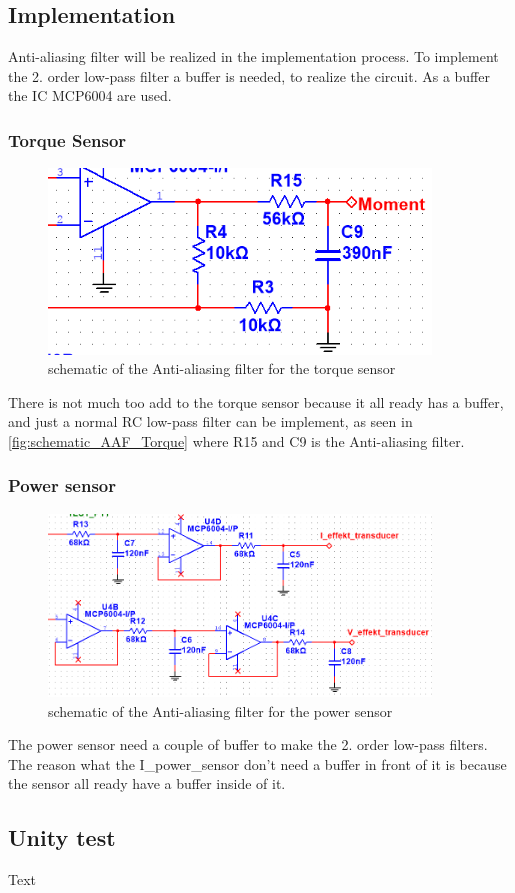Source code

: \subsection{Implementation}

Anti-aliasing filter will be realized in the implementation process. To implement the 2. order low-pass filter a buffer is needed, to realize the circuit. As a buffer the IC MCP6004 are used.
	
\subsubsection*{Torque Sensor}
	
\begin{figure}[H]
	\centering
	\includegraphics [width=4in]{Hardware/Pictures/AAF_moment.PNG}
	\caption{schematic of the Anti-aliasing filter for the torque sensor}
	\label{fig:schematic_AAF_Torque}
\end{figure}
	
There is not much too add to the torque sensor because it all ready has a buffer, and just a normal RC low-pass filter can be implement, as seen in \vref{fig:schematic_AAF_Torque} where R15 and C9 is the Anti-aliasing filter.
	
\subsubsection*{Power sensor}

\begin{figure}[H]
	\centering
	\includegraphics [width=4in]{Hardware/Pictures/AAF_effekt.PNG}
	\caption{schematic of the Anti-aliasing filter for the power sensor}
	\label{fig:schematic_AAF_power}
\end{figure}
	
The power sensor need a couple of buffer to make the 2. order low-pass filters. The reason what the I\_power\_sensor don't need a buffer in front of it is because the sensor all ready have a buffer inside of it.   

\subsection{Unity test}
Text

[Task] Retype, without any change, the lines from the one containing "The power sensor need" through the final line of the material above, and no others.

[Output below]
The power sensor need a couple of buffer to make the 2. order low-pass filters. The reason what the I\_power\_sensor don't need a buffer in front of it is because the sensor all ready have a buffer inside of it.   

\subsection{Unity test}
Text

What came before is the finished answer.